[Start of Attachment]

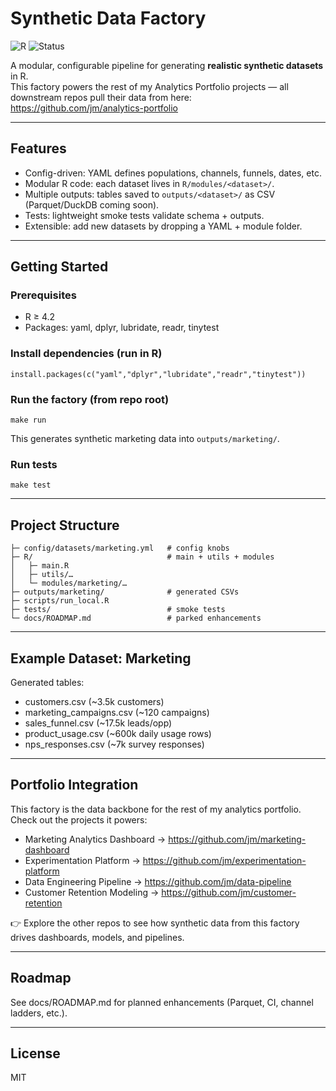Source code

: # Synthetic Data Factory

![R](https://img.shields.io/badge/R-4.5.0-blue) ![Status](https://img.shields.io/badge/status-stable-brightgreen)

A modular, configurable pipeline for generating **realistic synthetic datasets** in R.  
This factory powers the rest of my Analytics Portfolio projects — all downstream repos pull their data from here: https://github.com/jm/analytics-portfolio

---

## Features
- Config-driven: YAML defines populations, channels, funnels, dates, etc.
- Modular R code: each dataset lives in `R/modules/<dataset>/`.
- Multiple outputs: tables saved to `outputs/<dataset>/` as CSV (Parquet/DuckDB coming soon).
- Tests: lightweight smoke tests validate schema + outputs.
- Extensible: add new datasets by dropping a YAML + module folder.

---

## Getting Started

### Prerequisites
- R ≥ 4.2
- Packages: yaml, dplyr, lubridate, readr, tinytest

### Install dependencies (run in R)
    install.packages(c("yaml","dplyr","lubridate","readr","tinytest"))

### Run the factory (from repo root)
    make run
This generates synthetic marketing data into `outputs/marketing/`.

### Run tests
    make test

---

## Project Structure
    ├─ config/datasets/marketing.yml   # config knobs
    ├─ R/                              # main + utils + modules
    │   ├─ main.R
    │   ├─ utils/…
    │   └─ modules/marketing/…
    ├─ outputs/marketing/              # generated CSVs
    ├─ scripts/run_local.R
    ├─ tests/                          # smoke tests
    └─ docs/ROADMAP.md                 # parked enhancements

---

## Example Dataset: Marketing
Generated tables:
- customers.csv (~3.5k customers)
- marketing_campaigns.csv (~120 campaigns)
- sales_funnel.csv (~17.5k leads/opp)
- product_usage.csv (~600k daily usage rows)
- nps_responses.csv (~7k survey responses)

---

## Portfolio Integration

This factory is the data backbone for the rest of my analytics portfolio.  
Check out the projects it powers:

- Marketing Analytics Dashboard → https://github.com/jm/marketing-dashboard
- Experimentation Platform → https://github.com/jm/experimentation-platform
- Data Engineering Pipeline → https://github.com/jm/data-pipeline
- Customer Retention Modeling → https://github.com/jm/customer-retention

👉 Explore the other repos to see how synthetic data from this factory drives dashboards, models, and pipelines.

---

## Roadmap
See docs/ROADMAP.md for planned enhancements (Parquet, CI, channel ladders, etc.).

---

## License
MIT
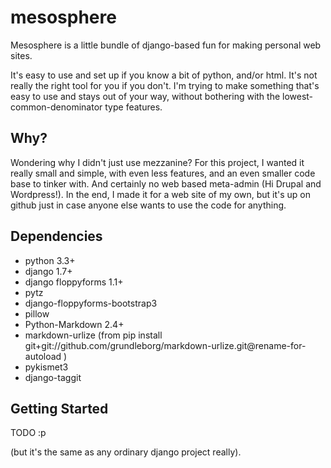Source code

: mesosphere
==========

Mesosphere is a little bundle of django-based fun for making personal web sites.

It's easy to use and set up if you know a bit of python, and/or html. It's not really the right tool
for you if you don't. I'm trying to make something that's easy to use and stays out of your way,
without bothering with the lowest-common-denominator type features.

Why?
----

Wondering why I didn't just use mezzanine? For this project, I wanted it really small and simple,
with even less features, and an even smaller code base to tinker with. And certainly no web based
meta-admin (Hi Drupal and Wordpress!). In the end, I made it for a web site of my own, but it's up
on github just in case anyone else wants to use the code for anything.

Dependencies
------------

* python 3.3+
* django 1.7+
* django floppyforms 1.1+
* pytz
* django-floppyforms-bootstrap3
* pillow
* Python-Markdown 2.4+
* markdown-urlize (from pip install git+git://github.com/grundleborg/markdown-urlize.git@rename-for-autoload )
* pykismet3
* django-taggit

Getting Started
---------------

TODO :p

(but it's the same as any ordinary django project really).


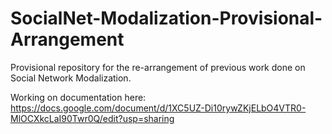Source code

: # SocialNet-Modalization-Provisional-Arrangement
Provisional repository for the re-arrangement of previous work done on Social Network Modalization.


Working on documentation here: https://docs.google.com/document/d/1XC5UZ-Di10rywZKjELbO4VTR0-MlOCXkcLaI90Twr0Q/edit?usp=sharing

[End of Attachment]

Brief » Give again exactly the lines from the one holding "on github just" to the final line of the records, both ends included; any pictures stay out.

Answer to the problem »
on github just in case anyone else wants to use the code for anything.

Dependencies
------------

* python 3.3+
* django 1.7+
* django floppyforms 1.1+
* pytz
* django-floppyforms-bootstrap3
* pillow
* Python-Markdown 2.4+
* markdown-urlize (from pip install git+git://github.com/grundleborg/markdown-urlize.git@rename-for-autoload )
* pykismet3
* django-taggit

Getting Started
---------------

TODO :p

(but it's the same as any ordinary django project really).


Source code

: # SocialNet-Modalization-Provisional-Arrangement
Provisional repository for the re-arrangement of previous work done on Social Network Modalization.


Working on documentation here: https://docs.google.com/document/d/1XC5UZ-Di10rywZKjELbO4VTR0-MlOCXkcLaI90Twr0Q/edit?usp=sharing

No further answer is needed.